Other applicants whose cumulative life experiences better aligned.”

That line hit hard.

I stopped applying for many jobs after hundreds — maybe over a thousand — applications over the years. People who have not lived through long-term job rejection do not understand what it does to a person psychologically. Every application takes energy, hope, tailoring resumes, writing cover letters, emotional labour, and then often silence or rejection.

Eventually, people stop because survival itself becomes exhausting.

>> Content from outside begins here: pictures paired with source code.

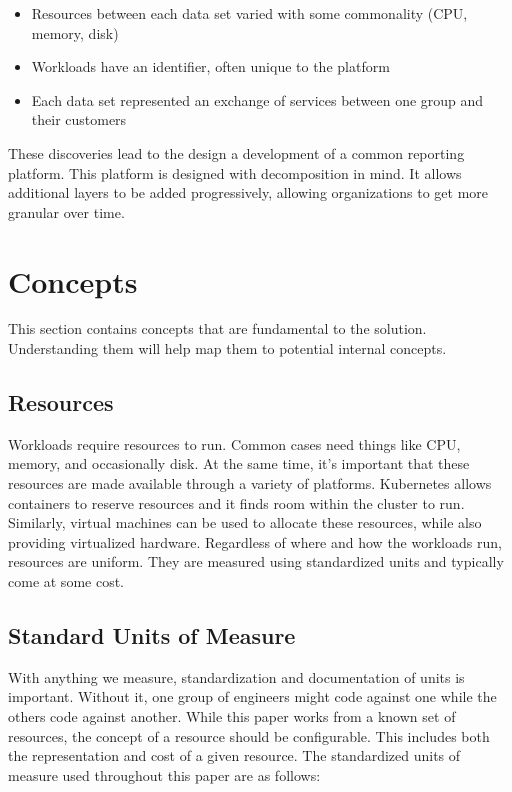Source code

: \documentclass[10pt, a4paper, twocolumn]{article}
\begin{document}
  \begin{itemize}
    \item Resources between each data set varied with some commonality (CPU, memory, disk)
    \item Workloads have an identifier, often unique to the platform
    \item Each data set represented an exchange of services between one group and their customers
  \end{itemize}

  These discoveries lead to the design a development of a common reporting platform.
  This platform is designed with decomposition in mind.
  It allows additional layers to be added progressively, allowing organizations to get more granular over time.

\section*{Concepts}
  This section contains concepts that are fundamental to the solution.
  Understanding them will help map them to potential internal concepts.

  \subsection*{Resources}
    Workloads require resources to run.
    Common cases need things like CPU, memory, and occasionally disk.
    At the same time, it's important that these resources are made available through a variety of platforms.
    Kubernetes allows containers to reserve resources and it finds room within the cluster to run.
    Similarly, virtual machines can be used to allocate these resources, while also providing virtualized hardware.
    Regardless of where and how the workloads run, resources are uniform.
    They are measured using standardized units and typically come at some cost.

  \subsection*{Standard Units of Measure}
    With anything we measure, standardization and documentation of units is important.
    Without it, one group of engineers might code against one while the others code against another.
    While this paper works from a known set of resources, the concept of a resource should be configurable.
    This includes both the representation and cost of a given resource.
    The standardized units of measure used throughout this paper are as follows:
\end{document}
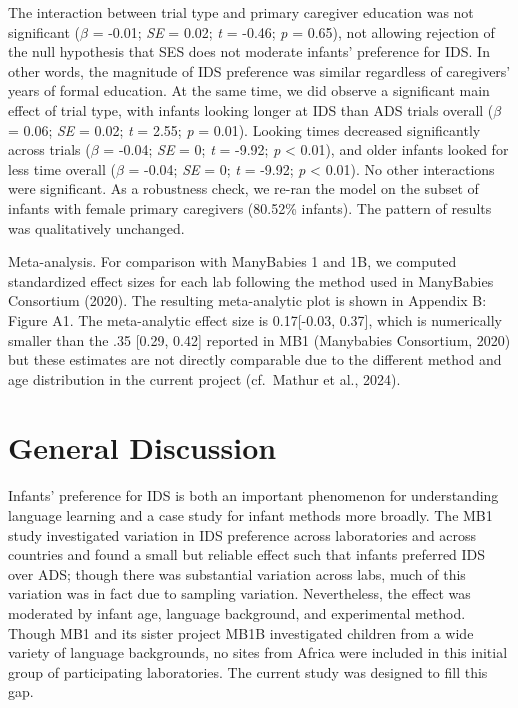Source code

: \documentclass[
  ,man,floatsintext]{apa6}
\begin{document}
The interaction between trial type and primary caregiver education was not significant (\emph{\(\beta\)} = -0.01; \emph{SE} = 0.02; \emph{t} = -0.46; \emph{p} = 0.65), not allowing rejection of the null hypothesis that SES does not moderate infants' preference for IDS. In other words, the magnitude of IDS preference was similar regardless of caregivers' years of formal education. At the same time, we did observe a significant main effect of trial type, with infants looking longer at IDS than ADS trials overall (\emph{\(\beta\)} = 0.06; \emph{SE} = 0.02; \emph{t} = 2.55; \emph{p} = 0.01). Looking times decreased significantly across trials (\emph{\(\beta\)} = -0.04; \emph{SE} = 0; \emph{t} = -9.92; \emph{p} \textless{} 0.01), and older infants looked for less time overall (\emph{\(\beta\)} = -0.04; \emph{SE} = 0; \emph{t} = -9.92; \emph{p} \textless{} 0.01). No other interactions were significant. As a robustness check, we re-ran the model on the subset of infants with female primary caregivers (80.52\% infants). The pattern of results was qualitatively unchanged.

Meta-analysis. For comparison with ManyBabies 1 and 1B, we computed standardized effect sizes for each lab following the method used in ManyBabies Consortium (2020). The resulting meta-analytic plot is shown in Appendix B: Figure A1. The meta-analytic effect size is 0.17{[}-0.03, 0.37{]}, which is numerically smaller than the .35 {[}0.29, 0.42{]} reported in MB1 (Manybabies Consortium, 2020) but these estimates are not directly comparable due to the different method and age distribution in the current project (cf.~Mathur et al., 2024).

\hypertarget{general-discussion}{%
\section{General Discussion}\label{general-discussion}}

Infants' preference for IDS is both an important phenomenon for understanding language learning and a case study for infant methods more broadly. The MB1 study investigated variation in IDS preference across laboratories and across countries and found a small but reliable effect such that infants preferred IDS over ADS; though there was substantial variation across labs, much of this variation was in fact due to sampling variation. Nevertheless, the effect was moderated by infant age, language background, and experimental method. Though MB1 and its sister project MB1B investigated children from a wide variety of language backgrounds, no sites from Africa were included in this initial group of participating laboratories. The current study was designed to fill this gap.
\end{document}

I am now less than a year away from my pension, trying to survive nine more months in an economy that feels increasingly impossible. My dog-walking and house-sitting arrangement ended because the friend I was staying with became too ill to manage without professional care. Life changes quickly when you are already financially vulnerable.

Now I am couchsurfing.

I clean one house a week. I am trying to find more dog-walking work because so many jobs are either physically too demanding, emotionally draining, don’t pay enough to survive, or simply will not hire older workers with unconventional backgrounds.

And while ordinary people struggle harder than ever, we are constantly told there is no money.

I don’t believe that anymore.

There is money. Massive amounts of money. The question is where it goes, who controls it, and why so many systems designed to “help” seem unable to stop worsening poverty, homelessness, addiction, and hopelessness.

We need to have an honest conversation about the nonprofit industry in British Columbia.

Not every person working in nonprofits is bad. Many frontline workers are exhausted and trying their best. But the overall model is failing badly. Administrative structures continue growing while homelessness and housing insecurity explode across BC.

Look at the scandals we have already seen, including questions surrounding organizations like Atira. Meanwhile, more people are sleeping in vehicles, couchsurfing, living in fear of eviction, or one illness away from homelessness.

The unhoused and vulnerable in BC are being squeezed from every direction while governments prepare for global events like FIFA and market Vancouver as a world-class destination.

World-class for who?

Because for many residents, survival is becoming terrifying.

I recently saw a hiring video from Lake Louise. Out of almost everyone shown, nearly every worker appeared to be from overseas — many with English or Irish accents. Meanwhile, countless Canadians, older workers, and struggling locals cannot find stable work.

People feel discarded.

And maybe that is why so many are angry.

We are told to keep applying, keep smiling, keep adapting, keep “upskilling,” while rents skyrocket, wages stagnate, and social systems become increasingly bureaucratic and disconnected from real life.

Indigenous communities understood something modern society forgot during hard times: community survival matters. Shared food, shared knowledge, shared responsibility. Many Elders have pointed out that during the Depression, some communities survived because they still understood land, food preservation, mutual support, and collective care.

Modern society replaced much of that with systems, paperwork, administration, and profit-driven thinking.

Now many people feel trapped inside systems that no longer function for ordinary human beings.

This is not just about me waking up to another rejection letter at dawn.

This is about a growing number of people quietly living on the edge, exhausted, aging, underhoused, and wondering how a wealthy country became so difficult to survive in.

  1. At what point does repeated job rejection stop being “motivation” and start becoming psychological harm?

  2. Why are so many older workers struggling to find stable employment despite decades of life and work experience?

  3. How can homelessness and housing insecurity continue rising in one of the wealthiest countries in the world?

  4. Are nonprofit organizations being structured in ways that truly solve problems, or mainly manage ongoing crises?

  5. Why do governments and corporations always seem to find money for mega-events, development, and marketing, but not enough for affordable housing or income security?

  6. What happens to a society when more people feel disposable, invisible, or economically trapped?

  7. Have modern systems become too bureaucratic and disconnected from real human needs and community care?

  8. What can we learn from Indigenous and traditional community models about survival, food security, and mutual support during difficult times?

  9. How many people are quietly couchsurfing, underhoused, or one emergency away from homelessness without being counted in official statistics?

  10. What kind of future are we creating if ordinary people must live in fear of aging, illness, or losing housing in order to survive?